Government bonds fell this week, pushing the yield on the benchmark two-year note higher by seven basis points, or 0.07 percentage point, to 1.42 percent. The 0.75 percent securities maturing in May 2014 declined 12 cents to C$98.68.
Federal bonds have lost 0.7 percent this year, according to Bank of America Merrill Lynch data.
The spread between two-year Canadian and U.S. two-year government debt widened to 117 basis points yesterday, the biggest gap since January 2011 on speculation central bank Governor Mark Carney is preparing to raise borrowing costs this year to counter inflation that’s rising faster than the Bank of Canada previously predicted.
Carney reiterated the bank’s forecast that the Canadian economy will grow 2.4 percent this year. Carney gave the forecast in a presentation yesterday in Ottawa. He said earlier this week in an appearance before lawmakers that interest rate increases may be necessary to counter rising inflation.

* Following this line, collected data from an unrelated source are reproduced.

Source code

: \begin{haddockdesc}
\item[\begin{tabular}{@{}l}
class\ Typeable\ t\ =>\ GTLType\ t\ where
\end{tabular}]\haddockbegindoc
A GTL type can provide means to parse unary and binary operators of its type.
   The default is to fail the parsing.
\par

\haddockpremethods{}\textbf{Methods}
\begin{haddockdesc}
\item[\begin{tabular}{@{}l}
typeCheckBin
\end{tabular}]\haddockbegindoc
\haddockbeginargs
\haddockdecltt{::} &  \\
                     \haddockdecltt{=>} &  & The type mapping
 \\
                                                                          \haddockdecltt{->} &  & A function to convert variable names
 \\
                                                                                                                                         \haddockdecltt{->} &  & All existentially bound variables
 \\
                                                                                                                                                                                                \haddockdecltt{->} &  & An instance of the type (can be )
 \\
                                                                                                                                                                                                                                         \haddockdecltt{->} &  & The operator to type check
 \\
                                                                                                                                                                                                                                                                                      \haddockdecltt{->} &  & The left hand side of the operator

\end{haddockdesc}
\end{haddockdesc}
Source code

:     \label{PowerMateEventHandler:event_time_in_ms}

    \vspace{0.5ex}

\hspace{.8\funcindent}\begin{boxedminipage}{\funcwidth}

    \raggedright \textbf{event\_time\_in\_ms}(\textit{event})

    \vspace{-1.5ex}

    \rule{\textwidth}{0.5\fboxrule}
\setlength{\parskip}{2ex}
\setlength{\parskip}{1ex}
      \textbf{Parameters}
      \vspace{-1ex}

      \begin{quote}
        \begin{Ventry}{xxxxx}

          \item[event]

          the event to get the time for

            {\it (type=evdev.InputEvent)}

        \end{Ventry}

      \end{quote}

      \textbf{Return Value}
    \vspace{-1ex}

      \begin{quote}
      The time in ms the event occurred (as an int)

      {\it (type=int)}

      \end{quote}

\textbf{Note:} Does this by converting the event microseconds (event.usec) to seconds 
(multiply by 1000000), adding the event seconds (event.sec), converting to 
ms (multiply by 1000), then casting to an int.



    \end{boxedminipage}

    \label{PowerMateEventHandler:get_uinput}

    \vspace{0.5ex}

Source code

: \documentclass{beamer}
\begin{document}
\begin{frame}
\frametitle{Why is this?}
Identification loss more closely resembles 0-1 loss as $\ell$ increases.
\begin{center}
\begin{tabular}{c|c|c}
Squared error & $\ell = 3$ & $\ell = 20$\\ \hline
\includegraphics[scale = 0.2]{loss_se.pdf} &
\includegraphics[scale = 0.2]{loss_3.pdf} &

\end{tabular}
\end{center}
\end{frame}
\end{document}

The probability of higher borrowing costs by the central bank’s October meeting rose to about 85 percent yesterday, according to Bloomberg calculations based on overnight index swaps. Odds were 19 percent on April 16, the day before policy makers suggested rates would rise sooner than economists expected as slack in the economy evaporates.
“The pressure for the Bank of Canada to eventually raise rates can only grow,” amid a U.S. recovery and a central bank on “permanent hold,” said Kit Juckes, head of foreign-exchange research at Societe Generale SA, by phone from London. “The policy conundrum is going to get bigger not smaller.”
Canada’s gross domestic product expanded 0.2 percent in February, compared with 0.1 percent in the previous month, according to the median of 24 projections compiled by Bloomberg. Statistics Canada is due to release the report at 8:30 a.m. Ottawa time in two days.
The world’s 10th largest economy will grow at a 2.5 percent annualized pace this quarter, up from a January estimate of 1.8 percent, the Bank of Canada said in an April 18 quarterly policy report. Inflation will average 2 percent through June, higher than a previous estimate of 1.5 percent.
GDP, the value of all goods and services produced in the U.S., rose at a 2.2 percent annual rate after a 3 percent pace, Commerce Department figures showed yesterday. The median forecast of economists surveyed by Bloomberg News called for a 2.5 percent rise.
Carney said yesterday in Ottawa that borrowing costs in Canada are “exceptionally low” and high consumer debt in the nation “calls for prudence.”
Futures on crude oil, Canada’s biggest export, increased 1.7 percent this week to $104.76 barrel. Copper futures climbed 3.8 percent to $3.8340 a pound in New York. Raw materials account for about half of Canada’s export revenue.
The Canadian dollar rose 1.9 percent during the past three months in the second-best performance among the 10 developed-nation currencies tracked by Bloomberg Correlation-Weighted Currency Indexes. The biggest gainer was the British pound, up 3.2 percent.
The loonie, which traded as low as C$1.0319 in January, will weaken to parity with its U.S. counterpart by the end of June before strengthening to 98 cents at year-end, according to the median of 40 forecasts compiled by Bloomberg.